Action item
Below are some entries. Copy each line that holds the string "JEPALearningPlugin".

Records for the task
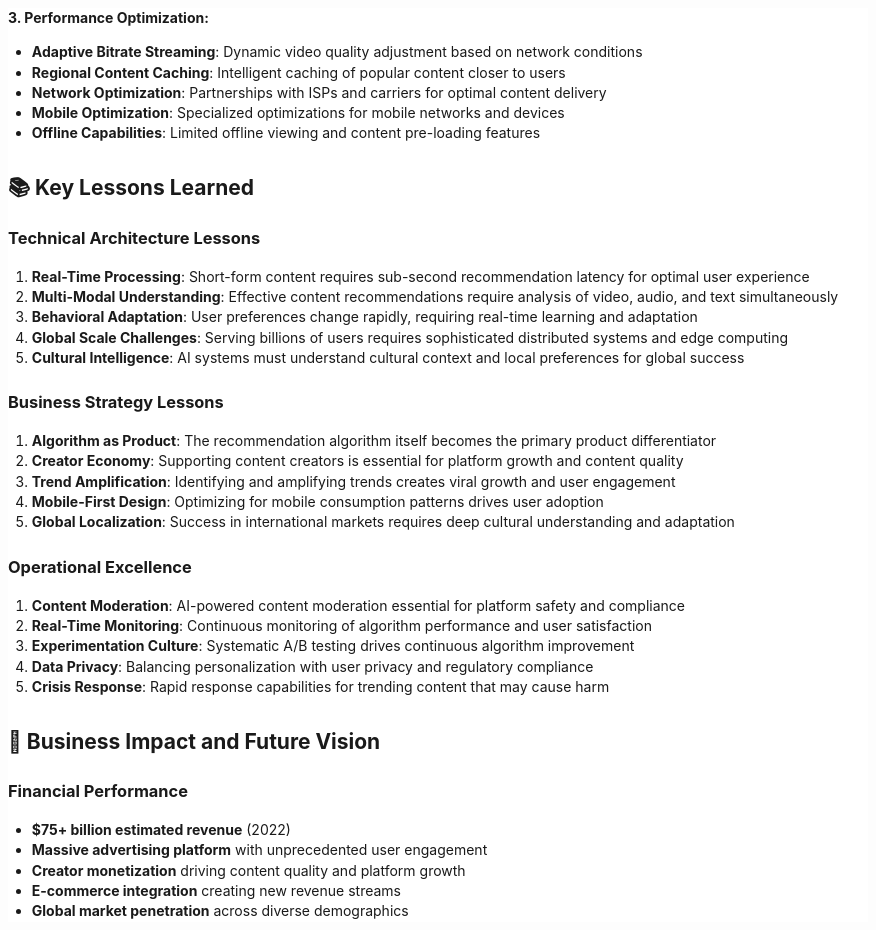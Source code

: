 **3. Performance Optimization:**
- **Adaptive Bitrate Streaming**: Dynamic video quality adjustment based on network conditions
- **Regional Content Caching**: Intelligent caching of popular content closer to users
- **Network Optimization**: Partnerships with ISPs and carriers for optimal content delivery
- **Mobile Optimization**: Specialized optimizations for mobile networks and devices
- **Offline Capabilities**: Limited offline viewing and content pre-loading features

## 📚 Key Lessons Learned

### Technical Architecture Lessons
1. **Real-Time Processing**: Short-form content requires sub-second recommendation latency for optimal user experience
2. **Multi-Modal Understanding**: Effective content recommendations require analysis of video, audio, and text simultaneously
3. **Behavioral Adaptation**: User preferences change rapidly, requiring real-time learning and adaptation
4. **Global Scale Challenges**: Serving billions of users requires sophisticated distributed systems and edge computing
5. **Cultural Intelligence**: AI systems must understand cultural context and local preferences for global success

### Business Strategy Lessons
1. **Algorithm as Product**: The recommendation algorithm itself becomes the primary product differentiator
2. **Creator Economy**: Supporting content creators is essential for platform growth and content quality
3. **Trend Amplification**: Identifying and amplifying trends creates viral growth and user engagement
4. **Mobile-First Design**: Optimizing for mobile consumption patterns drives user adoption
5. **Global Localization**: Success in international markets requires deep cultural understanding and adaptation

### Operational Excellence
1. **Content Moderation**: AI-powered content moderation essential for platform safety and compliance
2. **Real-Time Monitoring**: Continuous monitoring of algorithm performance and user satisfaction
3. **Experimentation Culture**: Systematic A/B testing drives continuous algorithm improvement
4. **Data Privacy**: Balancing personalization with user privacy and regulatory compliance
5. **Crisis Response**: Rapid response capabilities for trending content that may cause harm

## 🎯 Business Impact and Future Vision

### Financial Performance
- **$75+ billion estimated revenue** (2022)
- **Massive advertising platform** with unprecedented user engagement
- **Creator monetization** driving content quality and platform growth
- **E-commerce integration** creating new revenue streams
- **Global market penetration** across diverse demographics
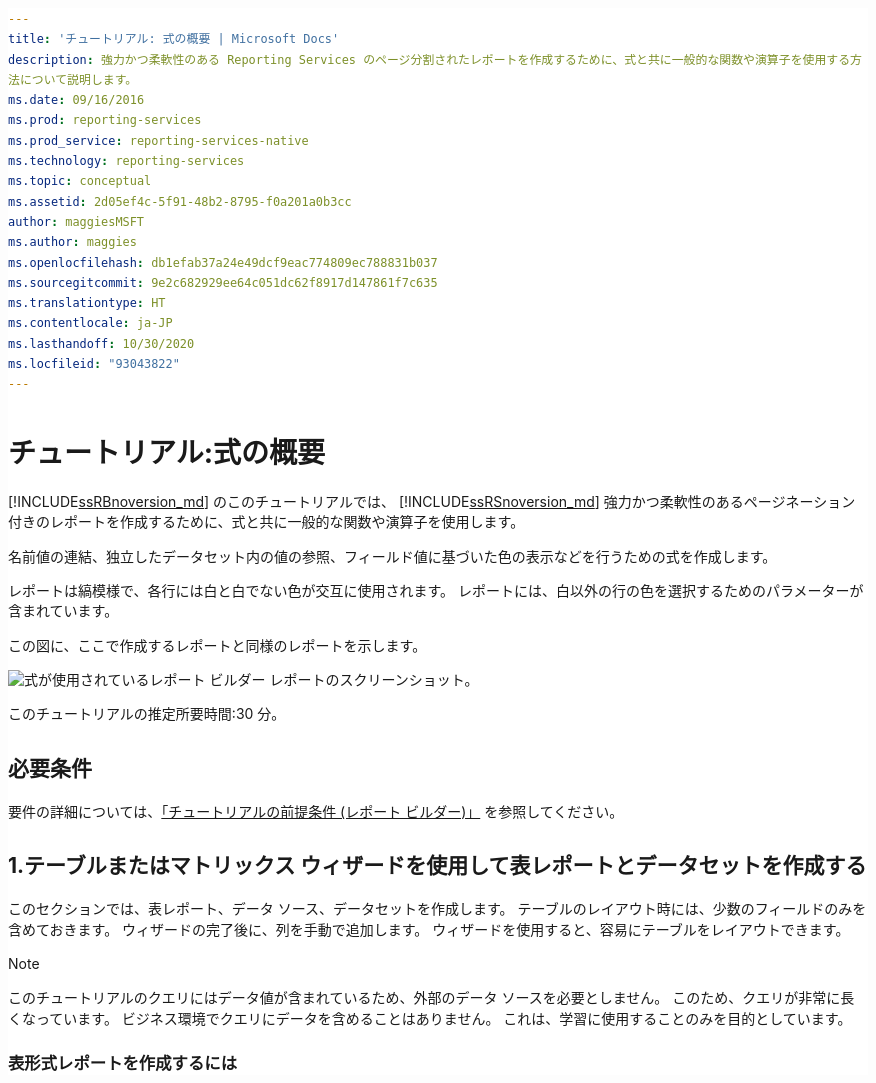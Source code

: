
 ```yaml
---
title: 'チュートリアル: 式の概要 | Microsoft Docs'
description: 強力かつ柔軟性のある Reporting Services のページ分割されたレポートを作成するために、式と共に一般的な関数や演算子を使用する方法について説明します。
ms.date: 09/16/2016
ms.prod: reporting-services
ms.prod_service: reporting-services-native
ms.technology: reporting-services
ms.topic: conceptual
ms.assetid: 2d05ef4c-5f91-48b2-8795-f0a201a0b3cc
author: maggiesMSFT
ms.author: maggies
ms.openlocfilehash: db1efab37a24e49dcf9eac774809ec788831b037
ms.sourcegitcommit: 9e2c682929ee64c051dc62f8917d147861f7c635
ms.translationtype: HT
ms.contentlocale: ja-JP
ms.lasthandoff: 10/30/2020
ms.locfileid: "93043822"
---
```

# <a name="tutorial-introducing-expressions"></a>チュートリアル:式の概要
[!INCLUDE[ssRBnoversion_md](../includes/ssrbnoversion.md)] のこのチュートリアルでは、 [!INCLUDE[ssRSnoversion_md](../includes/ssrsnoversion-md.md)] 強力かつ柔軟性のあるページネーション付きのレポートを作成するために、式と共に一般的な関数や演算子を使用します。 

名前値の連結、独立したデータセット内の値の参照、フィールド値に基づいた色の表示などを行うための式を作成します。  
  
レポートは縞模様で、各行には白と白でない色が交互に使用されます。 レポートには、白以外の行の色を選択するためのパラメーターが含まれています。  
  
この図に、ここで作成するレポートと同様のレポートを示します。  
  
![式が使用されているレポート ビルダー レポートのスクリーンショット。](../reporting-services/media/report-builder-expression-tutorial-in-browser.png) 
  
このチュートリアルの推定所要時間:30 分。  
  
## <a name="requirements"></a>必要条件  
要件の詳細については、[「チュートリアルの前提条件 (レポート ビルダー)」](../reporting-services/prerequisites-for-tutorials-report-builder.md) を参照してください。  
  
## <a name="1-create-a-table-report-and-dataset-from-the-table-or-matrix-wizard"></a><a name="Setup"></a>1.テーブルまたはマトリックス ウィザードを使用して表レポートとデータセットを作成する  
このセクションでは、表レポート、データ ソース、データセットを作成します。 テーブルのレイアウト時には、少数のフィールドのみを含めておきます。 ウィザードの完了後に、列を手動で追加します。 ウィザードを使用すると、容易にテーブルをレイアウトできます。  
  
> [!NOTE]  
> このチュートリアルのクエリにはデータ値が含まれているため、外部のデータ ソースを必要としません。 このため、クエリが非常に長くなっています。 ビジネス環境でクエリにデータを含めることはありません。 これは、学習に使用することのみを目的としています。  
  
### <a name="to-create-a-table-report"></a>表形式レポートを作成するには  
  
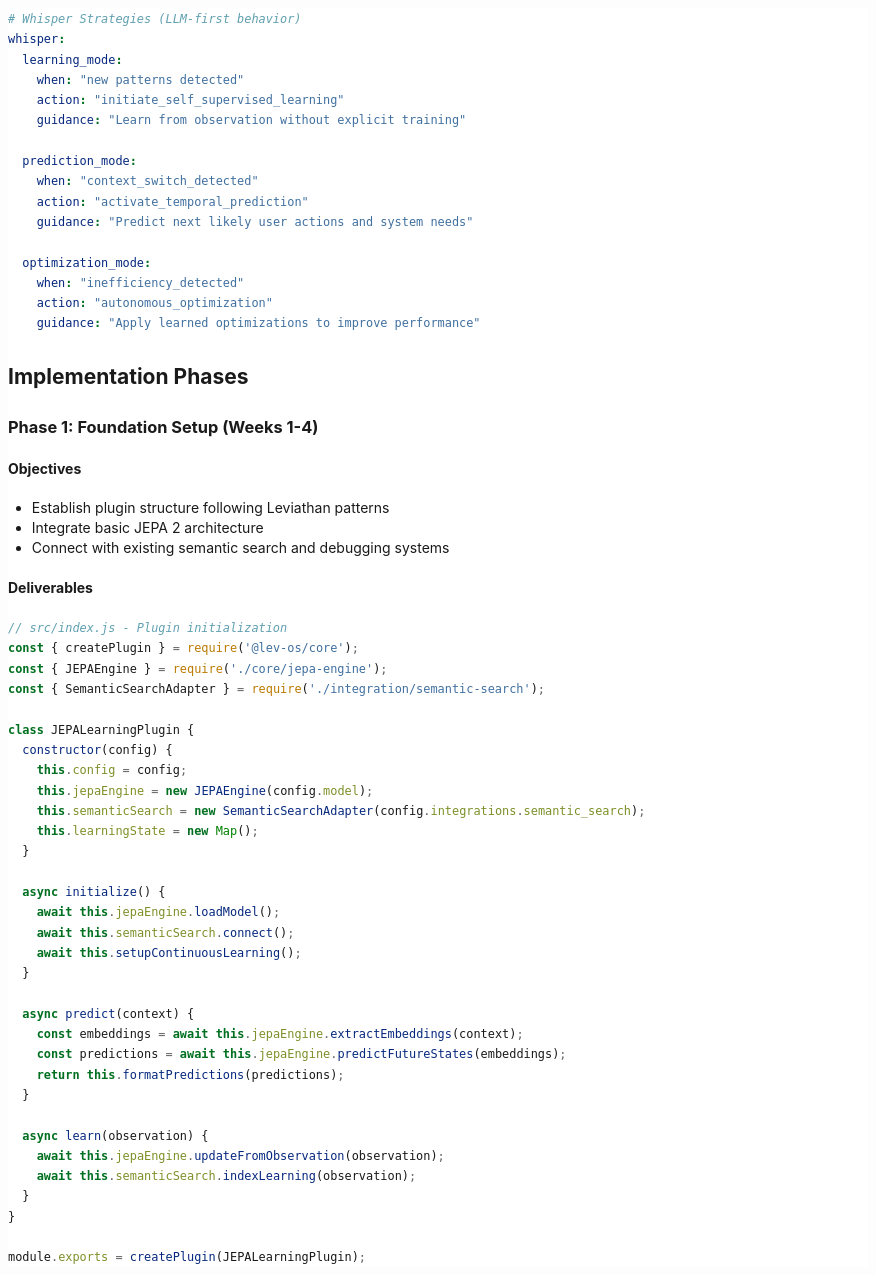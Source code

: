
 ```yaml
# Whisper Strategies (LLM-first behavior)
whisper:
  learning_mode:
    when: "new patterns detected"
    action: "initiate_self_supervised_learning"
    guidance: "Learn from observation without explicit training"
    
  prediction_mode:
    when: "context_switch_detected"
    action: "activate_temporal_prediction"
    guidance: "Predict next likely user actions and system needs"
    
  optimization_mode:
    when: "inefficiency_detected"
    action: "autonomous_optimization"
    guidance: "Apply learned optimizations to improve performance"
```

## Implementation Phases

### Phase 1: Foundation Setup (Weeks 1-4)

#### Objectives
- Establish plugin structure following Leviathan patterns
- Integrate basic JEPA 2 architecture
- Connect with existing semantic search and debugging systems

#### Deliverables
```javascript
// src/index.js - Plugin initialization
const { createPlugin } = require('@lev-os/core');
const { JEPAEngine } = require('./core/jepa-engine');
const { SemanticSearchAdapter } = require('./integration/semantic-search');

class JEPALearningPlugin {
  constructor(config) {
    this.config = config;
    this.jepaEngine = new JEPAEngine(config.model);
    this.semanticSearch = new SemanticSearchAdapter(config.integrations.semantic_search);
    this.learningState = new Map();
  }

  async initialize() {
    await this.jepaEngine.loadModel();
    await this.semanticSearch.connect();
    await this.setupContinuousLearning();
  }

  async predict(context) {
    const embeddings = await this.jepaEngine.extractEmbeddings(context);
    const predictions = await this.jepaEngine.predictFutureStates(embeddings);
    return this.formatPredictions(predictions);
  }

  async learn(observation) {
    await this.jepaEngine.updateFromObservation(observation);
    await this.semanticSearch.indexLearning(observation);
  }
}

module.exports = createPlugin(JEPALearningPlugin);
```
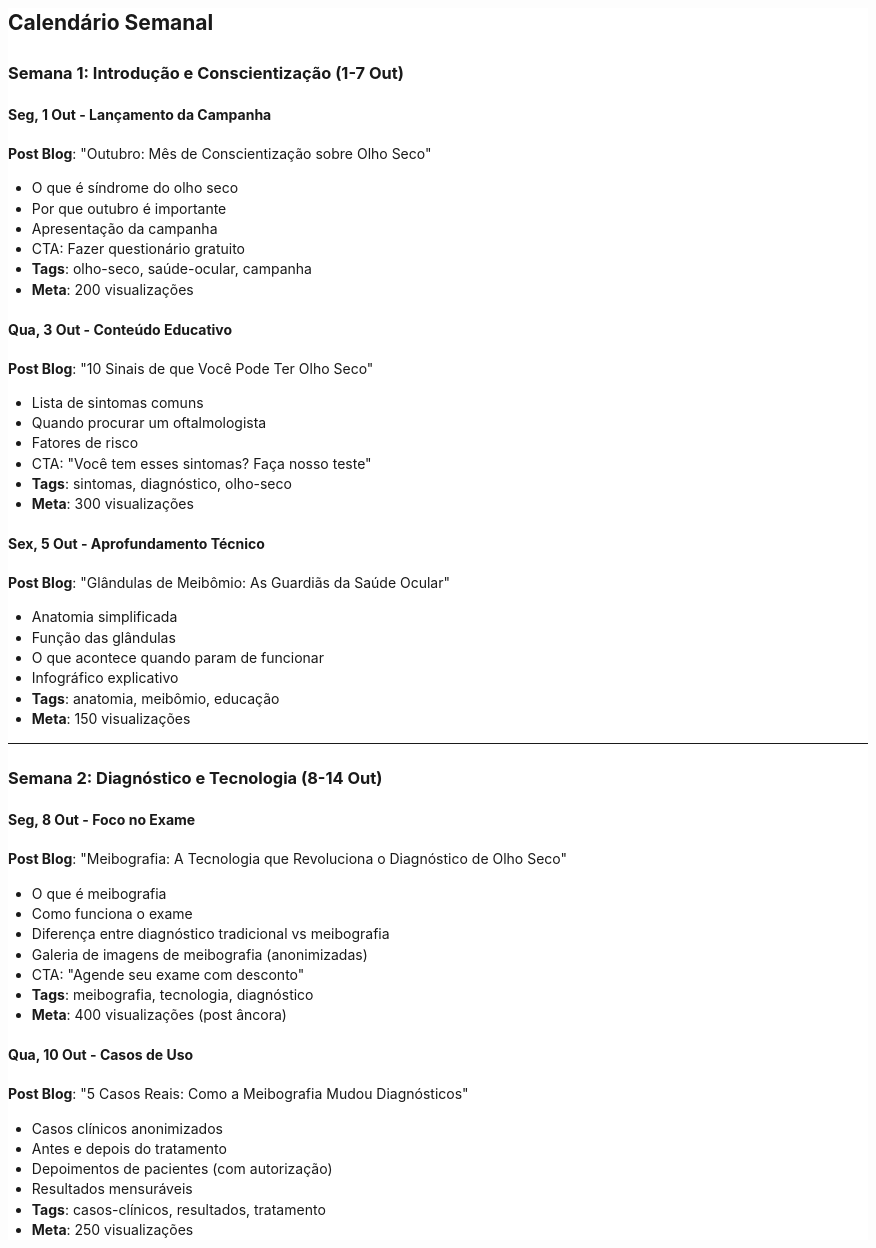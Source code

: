 
## Calendário Semanal

### Semana 1: Introdução e Conscientização (1-7 Out)

#### **Seg, 1 Out** - Lançamento da Campanha
**Post Blog**: "Outubro: Mês de Conscientização sobre Olho Seco"
- O que é síndrome do olho seco
- Por que outubro é importante
- Apresentação da campanha
- CTA: Fazer questionário gratuito
- **Tags**: olho-seco, saúde-ocular, campanha
- **Meta**: 200 visualizações

#### **Qua, 3 Out** - Conteúdo Educativo
**Post Blog**: "10 Sinais de que Você Pode Ter Olho Seco"
- Lista de sintomas comuns
- Quando procurar um oftalmologista
- Fatores de risco
- CTA: "Você tem esses sintomas? Faça nosso teste"
- **Tags**: sintomas, diagnóstico, olho-seco
- **Meta**: 300 visualizações

#### **Sex, 5 Out** - Aprofundamento Técnico
**Post Blog**: "Glândulas de Meibômio: As Guardiãs da Saúde Ocular"
- Anatomia simplificada
- Função das glândulas
- O que acontece quando param de funcionar
- Infográfico explicativo
- **Tags**: anatomia, meibômio, educação
- **Meta**: 150 visualizações

---

### Semana 2: Diagnóstico e Tecnologia (8-14 Out)

#### **Seg, 8 Out** - Foco no Exame
**Post Blog**: "Meibografia: A Tecnologia que Revoluciona o Diagnóstico de Olho Seco"
- O que é meibografia
- Como funciona o exame
- Diferença entre diagnóstico tradicional vs meibografia
- Galeria de imagens de meibografia (anonimizadas)
- CTA: "Agende seu exame com desconto"
- **Tags**: meibografia, tecnologia, diagnóstico
- **Meta**: 400 visualizações (post âncora)

#### **Qua, 10 Out** - Casos de Uso
**Post Blog**: "5 Casos Reais: Como a Meibografia Mudou Diagnósticos"
- Casos clínicos anonimizados
- Antes e depois do tratamento
- Depoimentos de pacientes (com autorização)
- Resultados mensuráveis
- **Tags**: casos-clínicos, resultados, tratamento
- **Meta**: 250 visualizações
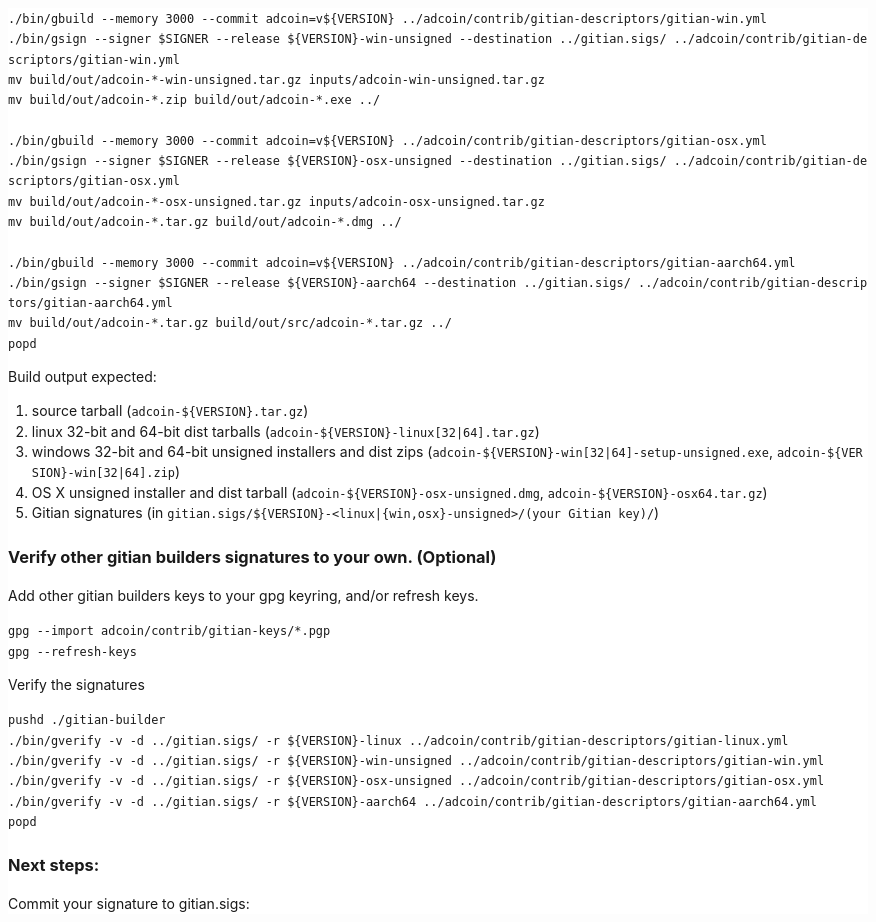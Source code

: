     ./bin/gbuild --memory 3000 --commit adcoin=v${VERSION} ../adcoin/contrib/gitian-descriptors/gitian-win.yml
    ./bin/gsign --signer $SIGNER --release ${VERSION}-win-unsigned --destination ../gitian.sigs/ ../adcoin/contrib/gitian-descriptors/gitian-win.yml
    mv build/out/adcoin-*-win-unsigned.tar.gz inputs/adcoin-win-unsigned.tar.gz
    mv build/out/adcoin-*.zip build/out/adcoin-*.exe ../

    ./bin/gbuild --memory 3000 --commit adcoin=v${VERSION} ../adcoin/contrib/gitian-descriptors/gitian-osx.yml
    ./bin/gsign --signer $SIGNER --release ${VERSION}-osx-unsigned --destination ../gitian.sigs/ ../adcoin/contrib/gitian-descriptors/gitian-osx.yml
    mv build/out/adcoin-*-osx-unsigned.tar.gz inputs/adcoin-osx-unsigned.tar.gz
    mv build/out/adcoin-*.tar.gz build/out/adcoin-*.dmg ../

    ./bin/gbuild --memory 3000 --commit adcoin=v${VERSION} ../adcoin/contrib/gitian-descriptors/gitian-aarch64.yml
    ./bin/gsign --signer $SIGNER --release ${VERSION}-aarch64 --destination ../gitian.sigs/ ../adcoin/contrib/gitian-descriptors/gitian-aarch64.yml
    mv build/out/adcoin-*.tar.gz build/out/src/adcoin-*.tar.gz ../
    popd

Build output expected:

  1. source tarball (`adcoin-${VERSION}.tar.gz`)
  2. linux 32-bit and 64-bit dist tarballs (`adcoin-${VERSION}-linux[32|64].tar.gz`)
  3. windows 32-bit and 64-bit unsigned installers and dist zips (`adcoin-${VERSION}-win[32|64]-setup-unsigned.exe`, `adcoin-${VERSION}-win[32|64].zip`)
  4. OS X unsigned installer and dist tarball (`adcoin-${VERSION}-osx-unsigned.dmg`, `adcoin-${VERSION}-osx64.tar.gz`)
  5. Gitian signatures (in `gitian.sigs/${VERSION}-<linux|{win,osx}-unsigned>/(your Gitian key)/`)

### Verify other gitian builders signatures to your own. (Optional)

Add other gitian builders keys to your gpg keyring, and/or refresh keys.

    gpg --import adcoin/contrib/gitian-keys/*.pgp
    gpg --refresh-keys

Verify the signatures

    pushd ./gitian-builder
    ./bin/gverify -v -d ../gitian.sigs/ -r ${VERSION}-linux ../adcoin/contrib/gitian-descriptors/gitian-linux.yml
    ./bin/gverify -v -d ../gitian.sigs/ -r ${VERSION}-win-unsigned ../adcoin/contrib/gitian-descriptors/gitian-win.yml
    ./bin/gverify -v -d ../gitian.sigs/ -r ${VERSION}-osx-unsigned ../adcoin/contrib/gitian-descriptors/gitian-osx.yml
    ./bin/gverify -v -d ../gitian.sigs/ -r ${VERSION}-aarch64 ../adcoin/contrib/gitian-descriptors/gitian-aarch64.yml
    popd

### Next steps:

Commit your signature to gitian.sigs:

Answer
class JEPALearningPlugin {
module.exports = createPlugin(JEPALearningPlugin);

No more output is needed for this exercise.